Starbucks CEO's refugee comments sour customer views of chain: survey

Starbucks Chairman and CEO Howard Schultz delivers remarks at the Starbucks 2016 Investor Day in Manhattan, New York, U.S., December 7, 2016. REUTERS/Andrew Kelly·Reuters

By Lisa Baertlein

LOS ANGELES (Reuters) - Starbucks Corp's (SBUX.O) vow to hire thousands of refugees after President Donald Trump's first executive order that temporarily banned travel from seven mostly-Muslim nations appears to be hurting customer sentiment of the coffee chain.
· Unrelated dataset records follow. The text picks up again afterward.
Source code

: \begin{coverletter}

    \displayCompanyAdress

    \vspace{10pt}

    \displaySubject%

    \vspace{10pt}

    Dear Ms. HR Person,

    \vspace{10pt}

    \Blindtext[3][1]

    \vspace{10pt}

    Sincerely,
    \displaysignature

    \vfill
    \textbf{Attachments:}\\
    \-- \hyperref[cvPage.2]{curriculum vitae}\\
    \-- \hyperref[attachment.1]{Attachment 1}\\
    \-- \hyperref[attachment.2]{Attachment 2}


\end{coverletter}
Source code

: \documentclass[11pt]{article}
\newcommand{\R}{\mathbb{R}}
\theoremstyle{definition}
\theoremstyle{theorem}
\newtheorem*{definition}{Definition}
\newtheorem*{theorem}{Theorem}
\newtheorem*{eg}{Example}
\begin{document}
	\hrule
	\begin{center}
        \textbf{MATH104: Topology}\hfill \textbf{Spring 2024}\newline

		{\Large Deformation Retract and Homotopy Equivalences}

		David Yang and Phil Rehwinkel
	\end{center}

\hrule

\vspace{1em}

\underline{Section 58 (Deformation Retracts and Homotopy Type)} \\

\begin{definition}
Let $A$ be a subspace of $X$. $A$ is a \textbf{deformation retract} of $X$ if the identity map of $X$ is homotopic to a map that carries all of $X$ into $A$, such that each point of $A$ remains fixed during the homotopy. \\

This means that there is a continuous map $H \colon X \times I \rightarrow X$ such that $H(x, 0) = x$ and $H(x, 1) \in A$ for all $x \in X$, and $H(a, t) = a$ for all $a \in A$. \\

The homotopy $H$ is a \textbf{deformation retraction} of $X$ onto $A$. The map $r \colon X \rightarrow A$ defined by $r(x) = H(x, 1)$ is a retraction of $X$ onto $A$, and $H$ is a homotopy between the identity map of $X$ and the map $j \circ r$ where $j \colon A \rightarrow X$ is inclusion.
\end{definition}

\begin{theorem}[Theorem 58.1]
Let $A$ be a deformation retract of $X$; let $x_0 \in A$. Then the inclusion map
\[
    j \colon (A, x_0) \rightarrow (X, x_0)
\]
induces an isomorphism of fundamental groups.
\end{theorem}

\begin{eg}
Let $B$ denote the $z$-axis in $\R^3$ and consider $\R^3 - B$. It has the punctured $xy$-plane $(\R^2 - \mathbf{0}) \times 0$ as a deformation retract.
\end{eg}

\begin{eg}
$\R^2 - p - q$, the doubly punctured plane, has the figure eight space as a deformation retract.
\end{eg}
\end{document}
Trump supporters have used Twitter, Facebook and other social media sites to call for a boycott since Jan. 29, when Starbucks Chief Executive Howard Schultz vowed to hire 10,000 refugees over five years in the countries where it does business.

Schultz in a letter to employees said the promise of the American Dream was "being called into question" and that "the civility and human rights we have all taken for granted for so long are under attack."

YouGov BrandIndex, which tracks consumers' sentiment toward companies and their willingness to purchase from those brands, noted that the data around this boycott is different because both measures are declining.

Starbucks' consumer perception levels took an immediate hit as measured by YouGov BrandIndex's Buzz score, falling by two-thirds between Jan. 29 and Feb. 13, and have not recovered.

Starbucks Buzz score fell to 4 from 12 during that time.

Such scores can range from 100 to -100 and are compiled by subtracting negative feedback from positive. A zero score means equal positive and negative feedback.

Prior to Schultz's refugee comments, 30 percent of consumers said they would consider buying from Starbucks the next time they made a coffee purchase, that fell to a low of 24 percent and now stands at 26 percent, according to a YouGov spokesman.

"Consumer perception dropped almost immediately," said YouGov BrandIndex CEO Ted Marzilli, who added that the statistically significant drop in purchase consideration data showed that consumers became less keen to buy from Starbucks.

"That would indicate the announcement has had a negative impact on Starbucks, and might indicate a negative impact on sales in the near term," he said.

Marzilli noted that the Starbucks holiday "red cup" controversy from November 2015 corresponded with an even larger drop in perception, but no real impact on purchase consideration scores.

Among other things, boycott supporters are urging like-minded friends to support Starbucks rival Dunkin' Donuts (DNKN.O). Representatives from Starbucks and Dunkin' Donuts declined to comment on the surveys and the boycott's impact on sales.

The consumer sentiment data comes at a sensitive time for Starbucks, which reported an accelerated decline in traffic to established U.S. restaurants during the latest quarter.

Starbucks executives pinned much of the blame for its traffic setback on a pileup of mobile orders, which caused bottlenecks at drink pickup stations that thwarted walk-in customers.